*Task to complete*:
Scan the entries below for the word "includegraphics", then copy each line that holds it.
─── Data under study
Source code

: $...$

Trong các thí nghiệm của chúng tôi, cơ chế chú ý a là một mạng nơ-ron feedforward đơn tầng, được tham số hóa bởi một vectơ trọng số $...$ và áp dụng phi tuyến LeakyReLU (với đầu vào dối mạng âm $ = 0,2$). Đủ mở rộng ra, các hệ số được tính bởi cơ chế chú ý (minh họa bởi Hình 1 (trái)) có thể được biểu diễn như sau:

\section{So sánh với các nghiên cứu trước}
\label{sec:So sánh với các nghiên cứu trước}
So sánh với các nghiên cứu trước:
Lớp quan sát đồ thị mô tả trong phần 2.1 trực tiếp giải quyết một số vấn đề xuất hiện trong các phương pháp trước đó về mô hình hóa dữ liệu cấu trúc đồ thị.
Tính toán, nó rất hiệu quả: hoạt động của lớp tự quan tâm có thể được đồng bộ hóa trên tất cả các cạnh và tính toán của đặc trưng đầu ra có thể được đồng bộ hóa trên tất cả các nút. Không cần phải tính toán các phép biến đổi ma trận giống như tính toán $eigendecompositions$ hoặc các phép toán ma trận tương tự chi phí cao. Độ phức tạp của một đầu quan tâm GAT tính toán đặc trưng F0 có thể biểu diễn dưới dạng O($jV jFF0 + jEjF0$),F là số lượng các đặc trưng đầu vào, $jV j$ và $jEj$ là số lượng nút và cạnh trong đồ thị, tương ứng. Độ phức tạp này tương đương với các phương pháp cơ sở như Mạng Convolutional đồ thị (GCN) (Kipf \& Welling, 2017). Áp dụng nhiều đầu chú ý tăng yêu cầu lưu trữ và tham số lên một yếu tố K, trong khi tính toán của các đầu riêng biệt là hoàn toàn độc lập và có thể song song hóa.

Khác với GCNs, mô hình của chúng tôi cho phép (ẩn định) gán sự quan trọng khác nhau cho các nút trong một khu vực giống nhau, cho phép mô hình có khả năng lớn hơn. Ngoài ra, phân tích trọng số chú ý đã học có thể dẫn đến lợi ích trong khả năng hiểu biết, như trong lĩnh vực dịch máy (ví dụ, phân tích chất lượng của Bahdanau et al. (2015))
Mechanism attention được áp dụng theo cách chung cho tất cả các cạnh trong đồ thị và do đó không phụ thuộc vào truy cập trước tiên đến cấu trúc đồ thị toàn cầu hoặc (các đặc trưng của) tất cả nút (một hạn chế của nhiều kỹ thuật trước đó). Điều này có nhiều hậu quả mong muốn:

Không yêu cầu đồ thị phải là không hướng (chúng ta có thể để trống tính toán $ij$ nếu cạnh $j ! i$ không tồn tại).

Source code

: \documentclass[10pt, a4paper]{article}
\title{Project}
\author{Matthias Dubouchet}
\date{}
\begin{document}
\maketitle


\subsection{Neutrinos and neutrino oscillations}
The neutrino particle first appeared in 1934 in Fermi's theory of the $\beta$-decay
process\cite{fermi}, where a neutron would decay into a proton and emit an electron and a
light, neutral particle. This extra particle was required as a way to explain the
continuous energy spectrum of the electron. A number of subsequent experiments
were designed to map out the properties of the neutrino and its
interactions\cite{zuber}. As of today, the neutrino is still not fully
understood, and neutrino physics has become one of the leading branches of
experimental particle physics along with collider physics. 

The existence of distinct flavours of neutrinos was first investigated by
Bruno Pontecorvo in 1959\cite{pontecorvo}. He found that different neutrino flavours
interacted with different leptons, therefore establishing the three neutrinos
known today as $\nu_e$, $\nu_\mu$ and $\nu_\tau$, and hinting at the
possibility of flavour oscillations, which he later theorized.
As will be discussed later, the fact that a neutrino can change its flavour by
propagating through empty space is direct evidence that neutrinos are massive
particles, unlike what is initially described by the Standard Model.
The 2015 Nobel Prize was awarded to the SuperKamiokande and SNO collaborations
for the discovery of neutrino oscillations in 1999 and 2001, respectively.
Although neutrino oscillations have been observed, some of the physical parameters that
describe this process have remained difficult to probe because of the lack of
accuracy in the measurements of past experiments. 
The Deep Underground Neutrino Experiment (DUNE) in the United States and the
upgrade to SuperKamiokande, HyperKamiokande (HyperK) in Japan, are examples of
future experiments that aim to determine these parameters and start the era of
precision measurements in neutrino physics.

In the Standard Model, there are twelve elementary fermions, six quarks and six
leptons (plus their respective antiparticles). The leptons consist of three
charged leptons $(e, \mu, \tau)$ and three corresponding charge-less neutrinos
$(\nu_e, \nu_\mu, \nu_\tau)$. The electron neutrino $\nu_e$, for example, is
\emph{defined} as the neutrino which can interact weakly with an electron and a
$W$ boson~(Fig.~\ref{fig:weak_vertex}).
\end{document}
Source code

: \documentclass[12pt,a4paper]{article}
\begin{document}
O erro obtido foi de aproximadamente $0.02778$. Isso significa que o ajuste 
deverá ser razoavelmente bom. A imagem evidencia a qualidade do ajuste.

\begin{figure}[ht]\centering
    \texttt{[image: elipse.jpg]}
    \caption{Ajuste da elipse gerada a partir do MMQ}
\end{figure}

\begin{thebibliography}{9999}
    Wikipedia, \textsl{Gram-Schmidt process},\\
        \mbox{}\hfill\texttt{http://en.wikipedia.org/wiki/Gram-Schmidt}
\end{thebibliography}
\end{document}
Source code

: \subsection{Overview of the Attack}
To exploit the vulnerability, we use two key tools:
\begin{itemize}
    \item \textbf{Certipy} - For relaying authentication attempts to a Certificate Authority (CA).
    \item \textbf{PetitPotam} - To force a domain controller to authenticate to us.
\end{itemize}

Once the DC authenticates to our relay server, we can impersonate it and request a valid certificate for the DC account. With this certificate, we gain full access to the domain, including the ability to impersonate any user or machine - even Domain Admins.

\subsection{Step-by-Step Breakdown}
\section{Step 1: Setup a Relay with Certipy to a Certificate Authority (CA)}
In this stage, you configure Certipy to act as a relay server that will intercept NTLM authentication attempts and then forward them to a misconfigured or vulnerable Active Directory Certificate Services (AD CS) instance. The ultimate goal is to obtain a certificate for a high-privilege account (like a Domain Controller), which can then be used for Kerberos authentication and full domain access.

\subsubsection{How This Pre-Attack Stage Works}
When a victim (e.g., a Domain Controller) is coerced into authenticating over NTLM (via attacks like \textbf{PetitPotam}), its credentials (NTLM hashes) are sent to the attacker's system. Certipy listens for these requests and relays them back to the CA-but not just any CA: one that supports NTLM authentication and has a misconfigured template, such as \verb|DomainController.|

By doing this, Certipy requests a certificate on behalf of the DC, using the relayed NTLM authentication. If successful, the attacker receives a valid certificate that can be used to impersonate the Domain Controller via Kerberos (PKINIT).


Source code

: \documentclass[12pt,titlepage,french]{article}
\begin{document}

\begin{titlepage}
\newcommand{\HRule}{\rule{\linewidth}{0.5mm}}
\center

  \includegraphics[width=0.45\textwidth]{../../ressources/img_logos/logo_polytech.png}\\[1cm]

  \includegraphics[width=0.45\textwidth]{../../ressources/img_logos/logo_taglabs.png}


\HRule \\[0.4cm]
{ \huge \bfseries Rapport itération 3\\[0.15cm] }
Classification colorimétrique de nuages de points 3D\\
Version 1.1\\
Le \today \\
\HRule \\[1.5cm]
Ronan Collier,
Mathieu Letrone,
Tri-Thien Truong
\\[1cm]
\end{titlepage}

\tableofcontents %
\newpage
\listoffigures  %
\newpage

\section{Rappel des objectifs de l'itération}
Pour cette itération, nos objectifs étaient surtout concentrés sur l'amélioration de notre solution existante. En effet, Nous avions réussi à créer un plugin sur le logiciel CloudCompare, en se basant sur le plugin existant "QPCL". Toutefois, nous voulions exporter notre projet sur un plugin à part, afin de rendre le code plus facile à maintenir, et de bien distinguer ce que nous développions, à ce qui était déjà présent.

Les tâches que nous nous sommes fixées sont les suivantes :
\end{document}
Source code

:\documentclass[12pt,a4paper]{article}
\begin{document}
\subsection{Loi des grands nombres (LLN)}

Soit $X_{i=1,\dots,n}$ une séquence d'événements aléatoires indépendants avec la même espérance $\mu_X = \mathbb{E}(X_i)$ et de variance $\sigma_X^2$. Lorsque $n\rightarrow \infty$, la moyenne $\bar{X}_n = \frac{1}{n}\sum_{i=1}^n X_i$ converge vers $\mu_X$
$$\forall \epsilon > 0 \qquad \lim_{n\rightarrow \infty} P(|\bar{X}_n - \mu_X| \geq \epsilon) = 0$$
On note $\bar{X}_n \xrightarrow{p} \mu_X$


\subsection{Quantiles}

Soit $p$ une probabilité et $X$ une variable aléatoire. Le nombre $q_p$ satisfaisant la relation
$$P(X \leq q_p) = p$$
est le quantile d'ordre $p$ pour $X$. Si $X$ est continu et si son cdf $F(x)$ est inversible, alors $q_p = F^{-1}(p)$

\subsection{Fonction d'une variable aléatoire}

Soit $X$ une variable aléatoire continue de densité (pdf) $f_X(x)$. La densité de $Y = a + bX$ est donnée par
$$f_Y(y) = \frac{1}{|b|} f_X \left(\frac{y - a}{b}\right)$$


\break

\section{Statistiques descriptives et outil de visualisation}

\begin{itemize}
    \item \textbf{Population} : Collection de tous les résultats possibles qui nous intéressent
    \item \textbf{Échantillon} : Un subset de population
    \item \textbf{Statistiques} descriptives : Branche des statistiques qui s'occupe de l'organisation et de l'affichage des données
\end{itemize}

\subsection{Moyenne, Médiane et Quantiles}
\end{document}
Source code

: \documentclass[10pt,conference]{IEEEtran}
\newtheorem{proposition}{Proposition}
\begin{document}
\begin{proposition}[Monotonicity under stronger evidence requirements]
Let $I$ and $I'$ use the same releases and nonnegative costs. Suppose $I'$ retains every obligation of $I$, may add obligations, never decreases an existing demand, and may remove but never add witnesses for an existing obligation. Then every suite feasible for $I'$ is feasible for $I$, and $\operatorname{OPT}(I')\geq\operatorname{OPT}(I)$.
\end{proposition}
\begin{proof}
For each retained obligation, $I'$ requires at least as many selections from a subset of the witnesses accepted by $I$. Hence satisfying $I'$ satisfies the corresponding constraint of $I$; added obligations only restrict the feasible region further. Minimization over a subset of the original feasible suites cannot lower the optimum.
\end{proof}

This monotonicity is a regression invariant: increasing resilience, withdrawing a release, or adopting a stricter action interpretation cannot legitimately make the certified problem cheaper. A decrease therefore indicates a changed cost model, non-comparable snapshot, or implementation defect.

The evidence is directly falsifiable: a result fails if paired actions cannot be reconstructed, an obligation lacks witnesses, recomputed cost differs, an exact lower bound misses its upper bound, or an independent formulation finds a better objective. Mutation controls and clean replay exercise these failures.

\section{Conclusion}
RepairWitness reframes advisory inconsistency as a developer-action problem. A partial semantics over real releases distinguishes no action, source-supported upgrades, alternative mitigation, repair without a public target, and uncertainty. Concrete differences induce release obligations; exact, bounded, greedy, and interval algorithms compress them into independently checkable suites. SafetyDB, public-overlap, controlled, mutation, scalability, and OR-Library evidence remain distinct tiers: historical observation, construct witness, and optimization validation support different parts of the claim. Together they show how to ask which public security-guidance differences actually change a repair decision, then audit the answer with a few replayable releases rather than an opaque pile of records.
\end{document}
──────
*Written answer*:
  \includegraphics[width=0.45\textwidth]{../../ressources/img_logos/logo_polytech.png}\\[1cm]
  \includegraphics[width=0.45\textwidth]{../../ressources/img_logos/logo_taglabs.png}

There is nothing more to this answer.